I like Simon's musings in general, but are we not way past this point already? It is completely and totally inevitable that if you try to engage in discussions on the internet, you will be influenced by fake personal anecdotes invented by LLMs. The only difference here is they eventually disclosed it, but aren't various state and political actors already doing this in spades, undisclosed?
Engineering is fundamentally about exercising the power of intelligence to change something in the physical world. Posts to the effect of "<bad thing> is inevitable and unstoppable, so it isn't worth talking about" strike me as the opposite of the hacker ethos!
By the way, people die in house fires from toxic smoke inhalation and a lack of oxygen. Engineers created smoke detectors and other devices to lower the risk of fire due to electrical shorts, gas leaks, etc., and to create fire suppression systems.
People still die because they didn't replace batteries, didn't follow electrical cord/device warnings, or left candles or other heat sources unattended. We discuss these events as warnings and reminders that accidents kill when warnings are not followed, when inattentiveness allows failure to propagate, and as a reminder that rarely occurring events still kill innocent people.
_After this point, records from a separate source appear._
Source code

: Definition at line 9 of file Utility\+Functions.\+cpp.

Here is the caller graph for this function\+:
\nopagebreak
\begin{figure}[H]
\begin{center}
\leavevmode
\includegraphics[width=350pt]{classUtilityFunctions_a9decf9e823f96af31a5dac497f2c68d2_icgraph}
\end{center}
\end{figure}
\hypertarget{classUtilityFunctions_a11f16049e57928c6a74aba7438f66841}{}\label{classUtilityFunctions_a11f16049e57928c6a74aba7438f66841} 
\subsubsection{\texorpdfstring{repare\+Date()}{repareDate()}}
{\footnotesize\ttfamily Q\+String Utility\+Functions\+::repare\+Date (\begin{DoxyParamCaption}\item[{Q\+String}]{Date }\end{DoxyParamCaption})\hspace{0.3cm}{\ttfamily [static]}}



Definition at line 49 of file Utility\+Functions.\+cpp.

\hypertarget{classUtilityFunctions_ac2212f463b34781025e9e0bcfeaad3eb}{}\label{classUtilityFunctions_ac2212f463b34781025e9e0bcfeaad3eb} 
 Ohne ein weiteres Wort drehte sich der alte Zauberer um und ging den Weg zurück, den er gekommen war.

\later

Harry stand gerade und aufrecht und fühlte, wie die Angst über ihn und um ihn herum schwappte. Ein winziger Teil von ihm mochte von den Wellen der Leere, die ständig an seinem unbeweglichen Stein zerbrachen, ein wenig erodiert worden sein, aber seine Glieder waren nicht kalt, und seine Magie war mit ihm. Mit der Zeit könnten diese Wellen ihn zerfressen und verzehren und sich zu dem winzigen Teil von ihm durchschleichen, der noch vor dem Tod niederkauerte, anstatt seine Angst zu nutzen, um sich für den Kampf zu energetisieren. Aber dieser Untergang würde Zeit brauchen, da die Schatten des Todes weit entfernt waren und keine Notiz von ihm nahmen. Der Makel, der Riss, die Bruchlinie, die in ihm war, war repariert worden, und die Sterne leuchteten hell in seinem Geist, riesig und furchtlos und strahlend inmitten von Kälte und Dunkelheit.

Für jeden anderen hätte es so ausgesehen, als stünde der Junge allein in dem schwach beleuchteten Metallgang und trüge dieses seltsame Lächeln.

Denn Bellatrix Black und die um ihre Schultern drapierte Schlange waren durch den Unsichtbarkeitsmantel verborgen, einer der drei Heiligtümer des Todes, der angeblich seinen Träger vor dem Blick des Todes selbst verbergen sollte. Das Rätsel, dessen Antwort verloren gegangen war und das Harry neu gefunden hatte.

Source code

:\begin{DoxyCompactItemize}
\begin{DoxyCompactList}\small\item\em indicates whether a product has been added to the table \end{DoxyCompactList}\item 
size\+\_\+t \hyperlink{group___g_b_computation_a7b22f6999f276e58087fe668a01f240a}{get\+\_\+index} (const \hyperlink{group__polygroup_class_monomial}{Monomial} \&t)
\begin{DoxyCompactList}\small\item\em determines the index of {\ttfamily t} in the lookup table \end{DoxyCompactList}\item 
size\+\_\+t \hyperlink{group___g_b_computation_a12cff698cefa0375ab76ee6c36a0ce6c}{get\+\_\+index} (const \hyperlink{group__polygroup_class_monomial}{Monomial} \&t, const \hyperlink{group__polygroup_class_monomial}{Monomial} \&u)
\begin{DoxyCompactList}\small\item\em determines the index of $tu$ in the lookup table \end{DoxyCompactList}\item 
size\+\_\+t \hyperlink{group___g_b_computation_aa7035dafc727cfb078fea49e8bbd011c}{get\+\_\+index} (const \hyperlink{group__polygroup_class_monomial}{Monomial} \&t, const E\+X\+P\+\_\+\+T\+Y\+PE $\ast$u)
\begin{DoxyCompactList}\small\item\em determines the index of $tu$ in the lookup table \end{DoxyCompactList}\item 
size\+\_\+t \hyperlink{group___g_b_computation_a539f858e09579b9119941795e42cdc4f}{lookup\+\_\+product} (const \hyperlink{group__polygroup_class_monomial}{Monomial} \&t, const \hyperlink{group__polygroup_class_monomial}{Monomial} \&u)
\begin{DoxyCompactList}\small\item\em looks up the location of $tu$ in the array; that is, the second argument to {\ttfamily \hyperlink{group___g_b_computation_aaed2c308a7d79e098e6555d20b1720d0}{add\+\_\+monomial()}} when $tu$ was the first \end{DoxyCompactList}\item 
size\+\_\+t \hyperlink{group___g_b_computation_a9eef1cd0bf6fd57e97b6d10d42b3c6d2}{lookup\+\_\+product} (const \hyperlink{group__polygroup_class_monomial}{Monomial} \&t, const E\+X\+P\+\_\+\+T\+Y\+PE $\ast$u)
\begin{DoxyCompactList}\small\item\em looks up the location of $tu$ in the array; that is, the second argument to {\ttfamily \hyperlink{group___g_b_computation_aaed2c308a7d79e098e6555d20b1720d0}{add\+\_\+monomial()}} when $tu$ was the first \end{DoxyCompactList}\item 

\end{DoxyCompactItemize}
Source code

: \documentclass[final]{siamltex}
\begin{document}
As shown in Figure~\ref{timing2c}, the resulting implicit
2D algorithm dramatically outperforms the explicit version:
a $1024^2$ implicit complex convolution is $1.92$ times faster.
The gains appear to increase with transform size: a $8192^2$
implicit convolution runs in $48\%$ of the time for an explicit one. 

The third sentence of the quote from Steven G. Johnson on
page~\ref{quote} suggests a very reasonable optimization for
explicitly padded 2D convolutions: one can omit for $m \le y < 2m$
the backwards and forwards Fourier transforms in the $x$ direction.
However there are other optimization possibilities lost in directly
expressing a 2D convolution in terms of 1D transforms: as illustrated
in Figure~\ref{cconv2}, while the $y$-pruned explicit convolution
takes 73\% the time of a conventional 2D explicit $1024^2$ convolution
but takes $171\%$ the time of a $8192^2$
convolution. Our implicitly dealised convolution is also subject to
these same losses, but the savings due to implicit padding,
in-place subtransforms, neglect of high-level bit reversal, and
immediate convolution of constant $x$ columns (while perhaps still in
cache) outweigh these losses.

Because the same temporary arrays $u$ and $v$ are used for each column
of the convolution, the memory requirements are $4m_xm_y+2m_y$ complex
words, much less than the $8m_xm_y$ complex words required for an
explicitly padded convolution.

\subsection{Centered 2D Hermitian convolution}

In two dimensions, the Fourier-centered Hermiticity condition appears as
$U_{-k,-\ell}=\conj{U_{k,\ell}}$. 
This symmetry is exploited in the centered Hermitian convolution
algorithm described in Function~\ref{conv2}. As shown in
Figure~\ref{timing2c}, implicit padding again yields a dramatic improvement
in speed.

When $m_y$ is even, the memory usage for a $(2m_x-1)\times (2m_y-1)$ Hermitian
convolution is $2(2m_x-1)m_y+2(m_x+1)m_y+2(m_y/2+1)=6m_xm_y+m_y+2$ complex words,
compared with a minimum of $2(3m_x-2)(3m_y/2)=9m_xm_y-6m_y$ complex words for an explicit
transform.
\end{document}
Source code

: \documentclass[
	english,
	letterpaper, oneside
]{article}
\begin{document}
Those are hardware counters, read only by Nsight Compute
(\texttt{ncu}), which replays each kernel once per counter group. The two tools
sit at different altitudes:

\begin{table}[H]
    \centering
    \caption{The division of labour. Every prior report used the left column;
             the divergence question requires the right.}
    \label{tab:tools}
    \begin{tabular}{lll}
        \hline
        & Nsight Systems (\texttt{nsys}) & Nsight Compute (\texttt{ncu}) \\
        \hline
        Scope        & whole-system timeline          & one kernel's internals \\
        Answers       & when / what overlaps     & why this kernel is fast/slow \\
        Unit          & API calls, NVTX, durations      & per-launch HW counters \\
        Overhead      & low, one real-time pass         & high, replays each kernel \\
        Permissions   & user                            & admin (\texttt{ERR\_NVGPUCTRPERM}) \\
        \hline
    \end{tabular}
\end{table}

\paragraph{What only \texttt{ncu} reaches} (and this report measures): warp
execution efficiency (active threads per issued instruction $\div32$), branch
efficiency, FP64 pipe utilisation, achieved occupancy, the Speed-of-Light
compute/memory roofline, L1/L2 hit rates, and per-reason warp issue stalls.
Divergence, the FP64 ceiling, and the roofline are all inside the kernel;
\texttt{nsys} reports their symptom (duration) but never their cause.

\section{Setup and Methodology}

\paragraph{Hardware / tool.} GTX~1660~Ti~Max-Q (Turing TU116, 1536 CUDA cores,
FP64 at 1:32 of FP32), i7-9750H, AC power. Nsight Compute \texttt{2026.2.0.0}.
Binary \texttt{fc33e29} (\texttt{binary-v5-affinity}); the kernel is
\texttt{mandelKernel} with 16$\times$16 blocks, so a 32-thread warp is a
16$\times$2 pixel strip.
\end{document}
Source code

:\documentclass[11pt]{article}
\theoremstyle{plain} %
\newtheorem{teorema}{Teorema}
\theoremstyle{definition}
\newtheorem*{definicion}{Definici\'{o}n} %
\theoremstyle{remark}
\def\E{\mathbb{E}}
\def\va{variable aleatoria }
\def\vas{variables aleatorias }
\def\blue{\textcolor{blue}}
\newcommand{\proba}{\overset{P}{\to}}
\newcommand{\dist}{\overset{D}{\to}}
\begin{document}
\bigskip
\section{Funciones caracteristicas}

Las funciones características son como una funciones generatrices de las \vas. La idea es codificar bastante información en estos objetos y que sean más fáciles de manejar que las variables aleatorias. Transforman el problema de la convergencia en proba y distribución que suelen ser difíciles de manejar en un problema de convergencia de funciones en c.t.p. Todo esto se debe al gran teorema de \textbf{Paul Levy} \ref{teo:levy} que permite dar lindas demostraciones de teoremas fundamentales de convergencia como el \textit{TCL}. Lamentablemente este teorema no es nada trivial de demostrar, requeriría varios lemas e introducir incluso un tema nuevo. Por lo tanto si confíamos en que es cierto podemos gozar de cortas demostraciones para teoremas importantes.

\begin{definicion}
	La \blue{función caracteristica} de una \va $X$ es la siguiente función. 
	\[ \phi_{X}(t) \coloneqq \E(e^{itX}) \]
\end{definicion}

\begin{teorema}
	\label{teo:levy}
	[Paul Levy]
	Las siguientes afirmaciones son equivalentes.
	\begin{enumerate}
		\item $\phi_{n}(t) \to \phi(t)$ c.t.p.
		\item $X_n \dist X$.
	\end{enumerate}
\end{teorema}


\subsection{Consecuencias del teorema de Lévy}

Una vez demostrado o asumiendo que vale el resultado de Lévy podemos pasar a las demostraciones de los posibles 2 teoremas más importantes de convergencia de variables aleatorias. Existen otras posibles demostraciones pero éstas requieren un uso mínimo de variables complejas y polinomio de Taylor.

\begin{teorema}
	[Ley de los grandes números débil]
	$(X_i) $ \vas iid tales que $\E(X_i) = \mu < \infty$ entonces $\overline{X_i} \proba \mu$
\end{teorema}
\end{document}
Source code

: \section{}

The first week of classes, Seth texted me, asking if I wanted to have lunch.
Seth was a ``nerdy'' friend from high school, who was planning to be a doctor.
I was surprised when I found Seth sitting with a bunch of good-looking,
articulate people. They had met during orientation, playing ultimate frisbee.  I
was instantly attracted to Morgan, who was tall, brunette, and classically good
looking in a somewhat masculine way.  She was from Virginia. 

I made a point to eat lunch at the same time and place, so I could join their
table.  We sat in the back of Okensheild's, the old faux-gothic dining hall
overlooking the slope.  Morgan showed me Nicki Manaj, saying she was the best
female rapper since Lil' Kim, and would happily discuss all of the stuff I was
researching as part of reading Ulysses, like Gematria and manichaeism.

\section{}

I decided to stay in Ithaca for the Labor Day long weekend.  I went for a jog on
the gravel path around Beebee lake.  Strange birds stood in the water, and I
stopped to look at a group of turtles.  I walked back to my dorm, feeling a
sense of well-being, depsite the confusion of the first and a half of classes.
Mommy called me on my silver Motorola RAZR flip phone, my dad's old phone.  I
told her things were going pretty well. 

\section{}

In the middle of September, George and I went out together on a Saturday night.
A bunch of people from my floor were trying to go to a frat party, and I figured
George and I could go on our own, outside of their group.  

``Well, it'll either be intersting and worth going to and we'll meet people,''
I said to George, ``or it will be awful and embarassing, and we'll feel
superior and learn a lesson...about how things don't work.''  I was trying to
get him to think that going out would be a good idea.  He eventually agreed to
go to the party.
Maybe this will motivate people to meet in person, until that is also corrupted with cyber brain augmentation and in-person propaganda actors, rather than relying on only online anecdotes.
Yes, we know that personal stories can be compelling, and communicating with someone with different experiences from ours can be enlightening. Still, before applying these learnings to larger groups, we should remember that individual experiences do not capture the entire population.
Then stop basing your opinion on issues on personal anecdotes from complete strangers. This is nothing new.
"I've been a sysadmin operating RabbitMQ and Redis for five years. I've found Redis to be a great deal less trouble to administer than Rabbit, and I've never lost any data."
See why I care about this?
It is plain and simply unethical to do such research on human subjects, regardless of how many other bots there are out there.
It is a matter of principal and ethical responsibility. I would have expected especially researchers to be conscious of this.
The world has been full of snake oil salesmen since the dawn of time, all with a highly persuasive sob-stories.
If you rely on shortcuts, like anecdotes or 'credentialism' for those who profess to be experts, then you will get rolled over regularly. That's the cost of using shortcuts.
That information may be fraudulent and put forward by this season's Dr Andrew Wakefield has to be factored into any plan for using external sources.
https://economictimes.indiatimes.com/magazines/panache/reddi...
We all have an expectation that these message boards are like the forums of the 2000s, but that's just not true and hasn't been for a long time. We will never see that internet again it seems, because AI was the atomic bomb on all this astroturfing and engineered content. Educating people away from these synthetic forums is appearing near impossible.